Input for this task Start Marker
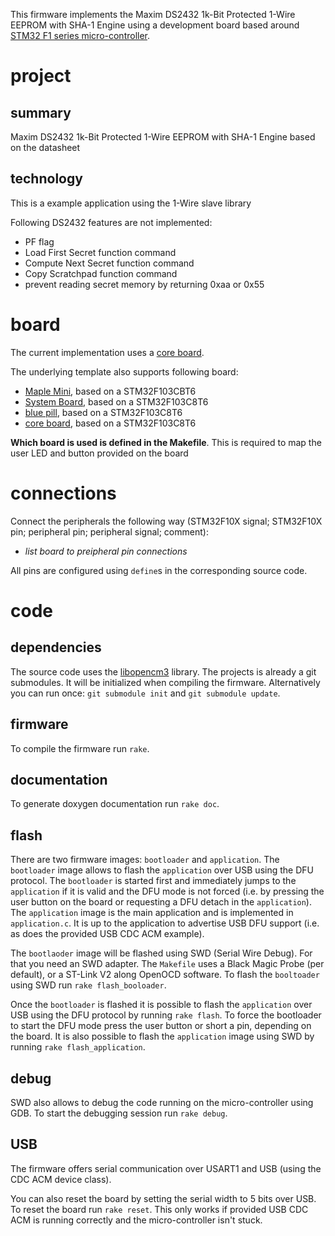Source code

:This firmware implements the Maxim DS2432 1k-Bit Protected 1-Wire EEPROM with SHA-1 Engine using a development board based around [STM32 F1 series micro-controller](http://www.st.com/web/en/catalog/mmc/FM141/SC1169/SS1031).

project
=======

summary
-------

Maxim DS2432 1k-Bit Protected 1-Wire EEPROM with SHA-1 Engine based on the datasheet

technology
----------

This is a example application using the 1-Wire slave library

Following DS2432 features are not implemented:

- PF flag
- Load First Secret function command
- Compute Next Secret function command
- Copy Scratchpad function command
- prevent reading secret memory by returning 0xaa or 0x55

board
=====

The current implementation uses a [core board](https://wiki.cuvoodoo.info/doku.php?id=stm32f1xx#core_board).

The underlying template also supports following board:

- [Maple Mini](http://leaflabs.com/docs/hardware/maple-mini.html), based on a STM32F103CBT6
- [System Board](https://wiki.cuvoodoo.info/doku.php?id=stm32f1xx#system_board), based on a STM32F103C8T6
- [blue pill](ihttps://wiki.cuvoodoo.info/doku.php?id=stm32f1xx#blue_pill), based on a STM32F103C8T6
- [core board](https://wiki.cuvoodoo.info/doku.php?id=stm32f1xx#core_board), based on a STM32F103C8T6

**Which board is used is defined in the Makefile**.
This is required to map the user LED and button provided on the board

connections
===========

Connect the peripherals the following way (STM32F10X signal; STM32F10X pin; peripheral pin; peripheral signal; comment):

- *list board to preipheral pin connections*

All pins are configured using `define`s in the corresponding source code.

code
====

dependencies
------------

The source code uses the [libopencm3](http://libopencm3.org/) library.
The projects is already a git submodules.
It will be initialized when compiling the firmware.
Alternatively you can run once: `git submodule init` and `git submodule update`.

firmware
--------

To compile the firmware run `rake`.

documentation
-------------

To generate doxygen documentation run `rake doc`.

flash
-----

There are two firmware images: `bootloader` and `application`.
The `bootloader` image allows to flash the `application` over USB using the DFU protocol.
The `bootloader` is started first and immediately jumps to the `application` if it is valid and the DFU mode is not forced (i.e. by pressing the user button on the board or requesting a DFU detach in the `application`).
The `application` image is the main application and is implemented in `application.c`.
It is up to the application to advertise USB DFU support (i.e. as does the provided USB CDC ACM example).

The `bootlaoder` image will be flashed using SWD (Serial Wire Debug).
For that you need an SWD adapter.
The `Makefile` uses a Black Magic Probe (per default), or a ST-Link V2 along OpenOCD software.
To flash the `booltoader` using SWD run `rake flash_booloader`.

Once the `bootloader` is flashed it is possible to flash the `application` over USB using the DFU protocol by running `rake flash`.
To force the bootloader to start the DFU mode press the user button or short a pin, depending on the board.
It is also possible to flash the `application` image using SWD by running `rake flash_application`.

debug
-----

SWD also allows to debug the code running on the micro-controller using GDB.
To start the debugging session run `rake debug`.

USB
---

The firmware offers serial communication over USART1 and USB (using the CDC ACM device class).

You can also reset the board by setting the serial width to 5 bits over USB.
To reset the board run `rake reset`.
This only works if provided USB CDC ACM is running correctly and the micro-controller isn't stuck.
Input for this task End Marker
Only a number is wanted here: how many lines of the records above hold the word "will".

- Response for this exercise
2